**Exercise requirements**
Find how many lines below hold "interaction", then state that number by itself.

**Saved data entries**
::::
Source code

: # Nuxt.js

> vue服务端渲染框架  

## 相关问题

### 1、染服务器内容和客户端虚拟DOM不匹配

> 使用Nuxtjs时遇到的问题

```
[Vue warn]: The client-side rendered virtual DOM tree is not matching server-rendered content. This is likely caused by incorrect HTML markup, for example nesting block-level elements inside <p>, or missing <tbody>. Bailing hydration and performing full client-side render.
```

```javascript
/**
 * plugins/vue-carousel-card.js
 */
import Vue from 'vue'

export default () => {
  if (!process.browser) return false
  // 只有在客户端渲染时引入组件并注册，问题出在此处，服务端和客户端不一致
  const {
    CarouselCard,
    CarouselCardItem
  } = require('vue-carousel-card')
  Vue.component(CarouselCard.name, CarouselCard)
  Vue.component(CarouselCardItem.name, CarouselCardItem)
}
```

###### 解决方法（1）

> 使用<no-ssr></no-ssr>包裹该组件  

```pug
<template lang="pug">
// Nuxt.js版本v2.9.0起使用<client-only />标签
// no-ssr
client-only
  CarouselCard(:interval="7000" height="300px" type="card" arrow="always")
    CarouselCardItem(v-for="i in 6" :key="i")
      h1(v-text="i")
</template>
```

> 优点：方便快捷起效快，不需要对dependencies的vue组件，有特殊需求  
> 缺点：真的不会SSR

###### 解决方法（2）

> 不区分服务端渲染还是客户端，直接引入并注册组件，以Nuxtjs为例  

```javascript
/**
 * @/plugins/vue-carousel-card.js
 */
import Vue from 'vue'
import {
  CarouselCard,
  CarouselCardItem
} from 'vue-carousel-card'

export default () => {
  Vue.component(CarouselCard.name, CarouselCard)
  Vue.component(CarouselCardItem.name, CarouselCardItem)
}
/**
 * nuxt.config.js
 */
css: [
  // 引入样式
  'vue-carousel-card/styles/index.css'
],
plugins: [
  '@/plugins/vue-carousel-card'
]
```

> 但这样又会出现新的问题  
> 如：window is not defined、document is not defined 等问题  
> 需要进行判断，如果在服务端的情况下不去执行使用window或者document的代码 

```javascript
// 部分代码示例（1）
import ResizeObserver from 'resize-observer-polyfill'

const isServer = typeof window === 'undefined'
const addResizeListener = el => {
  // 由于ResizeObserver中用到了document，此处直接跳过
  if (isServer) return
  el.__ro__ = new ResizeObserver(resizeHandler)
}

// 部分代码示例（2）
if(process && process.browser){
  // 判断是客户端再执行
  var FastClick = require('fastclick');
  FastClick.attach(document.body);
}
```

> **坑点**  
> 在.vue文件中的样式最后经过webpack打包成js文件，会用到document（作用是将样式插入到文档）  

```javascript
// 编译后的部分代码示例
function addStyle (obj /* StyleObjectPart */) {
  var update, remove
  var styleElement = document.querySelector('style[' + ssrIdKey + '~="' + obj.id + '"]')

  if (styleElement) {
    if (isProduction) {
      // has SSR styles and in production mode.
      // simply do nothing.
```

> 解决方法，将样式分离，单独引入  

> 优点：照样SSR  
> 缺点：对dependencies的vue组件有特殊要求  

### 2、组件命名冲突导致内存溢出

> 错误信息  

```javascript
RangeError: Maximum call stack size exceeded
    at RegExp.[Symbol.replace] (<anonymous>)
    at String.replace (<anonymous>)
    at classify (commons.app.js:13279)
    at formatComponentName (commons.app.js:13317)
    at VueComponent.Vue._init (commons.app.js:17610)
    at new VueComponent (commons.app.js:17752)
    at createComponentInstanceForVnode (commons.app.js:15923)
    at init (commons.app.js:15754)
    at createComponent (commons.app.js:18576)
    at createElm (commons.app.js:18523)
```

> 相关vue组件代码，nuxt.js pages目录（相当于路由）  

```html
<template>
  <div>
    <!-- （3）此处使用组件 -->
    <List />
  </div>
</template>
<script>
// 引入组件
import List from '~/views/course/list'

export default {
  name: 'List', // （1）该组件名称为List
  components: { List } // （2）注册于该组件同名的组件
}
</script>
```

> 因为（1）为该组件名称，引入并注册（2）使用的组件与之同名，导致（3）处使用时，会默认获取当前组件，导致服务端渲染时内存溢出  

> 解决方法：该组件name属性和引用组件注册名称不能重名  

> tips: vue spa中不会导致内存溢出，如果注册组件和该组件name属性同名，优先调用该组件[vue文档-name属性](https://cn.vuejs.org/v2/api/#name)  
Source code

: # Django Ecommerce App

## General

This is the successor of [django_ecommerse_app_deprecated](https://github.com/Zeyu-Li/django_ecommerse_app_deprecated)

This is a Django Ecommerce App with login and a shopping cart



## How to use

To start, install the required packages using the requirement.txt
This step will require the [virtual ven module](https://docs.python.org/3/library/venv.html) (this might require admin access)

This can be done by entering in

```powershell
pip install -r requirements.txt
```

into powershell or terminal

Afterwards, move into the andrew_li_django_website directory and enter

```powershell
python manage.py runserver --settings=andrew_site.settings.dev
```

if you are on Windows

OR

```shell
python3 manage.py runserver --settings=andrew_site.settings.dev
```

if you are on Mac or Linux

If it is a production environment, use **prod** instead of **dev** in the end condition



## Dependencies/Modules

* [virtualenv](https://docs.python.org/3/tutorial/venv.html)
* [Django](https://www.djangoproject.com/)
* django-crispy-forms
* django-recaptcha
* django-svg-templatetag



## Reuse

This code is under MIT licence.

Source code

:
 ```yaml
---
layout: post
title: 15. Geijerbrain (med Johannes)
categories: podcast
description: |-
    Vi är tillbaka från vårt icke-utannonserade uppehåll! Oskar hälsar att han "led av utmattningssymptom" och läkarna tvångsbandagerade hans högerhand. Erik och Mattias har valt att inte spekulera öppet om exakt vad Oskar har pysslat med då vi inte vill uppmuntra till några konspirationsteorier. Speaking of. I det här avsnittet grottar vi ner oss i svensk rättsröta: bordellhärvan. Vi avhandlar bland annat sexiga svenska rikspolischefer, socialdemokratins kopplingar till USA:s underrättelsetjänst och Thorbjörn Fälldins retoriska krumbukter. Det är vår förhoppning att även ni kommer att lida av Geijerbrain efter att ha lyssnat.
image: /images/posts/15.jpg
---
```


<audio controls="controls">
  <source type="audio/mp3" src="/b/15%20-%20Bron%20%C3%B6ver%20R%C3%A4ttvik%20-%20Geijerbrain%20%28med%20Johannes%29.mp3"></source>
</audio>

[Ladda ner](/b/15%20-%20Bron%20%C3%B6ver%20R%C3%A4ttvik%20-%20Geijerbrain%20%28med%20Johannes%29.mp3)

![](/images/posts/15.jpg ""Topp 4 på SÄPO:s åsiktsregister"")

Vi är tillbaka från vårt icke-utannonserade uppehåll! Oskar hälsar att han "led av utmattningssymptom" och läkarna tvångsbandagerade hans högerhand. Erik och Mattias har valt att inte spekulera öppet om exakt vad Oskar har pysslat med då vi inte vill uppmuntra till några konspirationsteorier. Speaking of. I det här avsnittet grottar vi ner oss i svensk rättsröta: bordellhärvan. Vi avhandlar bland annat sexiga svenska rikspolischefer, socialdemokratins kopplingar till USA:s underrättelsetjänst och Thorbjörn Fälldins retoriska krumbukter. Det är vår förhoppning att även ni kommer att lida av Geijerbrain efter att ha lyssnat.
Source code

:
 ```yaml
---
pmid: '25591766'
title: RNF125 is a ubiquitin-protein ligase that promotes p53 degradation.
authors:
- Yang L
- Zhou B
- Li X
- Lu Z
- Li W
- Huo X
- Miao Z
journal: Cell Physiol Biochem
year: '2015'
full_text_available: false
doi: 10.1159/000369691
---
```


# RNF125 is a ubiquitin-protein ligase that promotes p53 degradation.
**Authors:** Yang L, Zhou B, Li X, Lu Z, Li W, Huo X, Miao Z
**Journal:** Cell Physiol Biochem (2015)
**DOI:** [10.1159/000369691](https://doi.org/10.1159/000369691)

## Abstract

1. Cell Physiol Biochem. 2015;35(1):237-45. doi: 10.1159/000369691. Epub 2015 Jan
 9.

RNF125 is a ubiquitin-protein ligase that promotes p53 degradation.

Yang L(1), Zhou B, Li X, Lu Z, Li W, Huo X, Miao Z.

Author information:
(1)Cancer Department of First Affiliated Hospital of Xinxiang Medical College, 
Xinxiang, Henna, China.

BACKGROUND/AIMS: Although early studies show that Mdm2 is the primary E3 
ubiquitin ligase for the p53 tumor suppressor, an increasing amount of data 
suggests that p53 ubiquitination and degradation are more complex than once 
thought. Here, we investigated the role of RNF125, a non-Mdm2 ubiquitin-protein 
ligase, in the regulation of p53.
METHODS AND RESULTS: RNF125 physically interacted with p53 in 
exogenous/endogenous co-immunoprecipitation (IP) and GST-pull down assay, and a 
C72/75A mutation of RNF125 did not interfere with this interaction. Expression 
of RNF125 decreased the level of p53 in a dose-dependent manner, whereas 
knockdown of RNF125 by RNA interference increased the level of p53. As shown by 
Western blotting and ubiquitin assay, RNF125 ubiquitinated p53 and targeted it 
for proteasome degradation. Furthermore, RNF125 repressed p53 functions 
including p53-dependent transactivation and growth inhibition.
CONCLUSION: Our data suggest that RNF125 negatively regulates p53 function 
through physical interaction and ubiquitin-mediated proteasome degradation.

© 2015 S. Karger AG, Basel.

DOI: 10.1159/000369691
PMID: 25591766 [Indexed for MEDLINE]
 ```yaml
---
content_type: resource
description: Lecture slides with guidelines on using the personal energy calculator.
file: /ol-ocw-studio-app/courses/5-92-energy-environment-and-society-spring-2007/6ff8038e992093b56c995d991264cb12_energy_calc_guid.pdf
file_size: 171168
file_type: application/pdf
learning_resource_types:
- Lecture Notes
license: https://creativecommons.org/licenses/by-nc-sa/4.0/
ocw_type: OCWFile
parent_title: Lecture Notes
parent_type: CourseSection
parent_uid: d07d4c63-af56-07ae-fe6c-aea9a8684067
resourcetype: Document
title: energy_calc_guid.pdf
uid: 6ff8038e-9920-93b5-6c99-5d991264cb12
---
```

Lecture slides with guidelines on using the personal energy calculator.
::::
**Written response**
2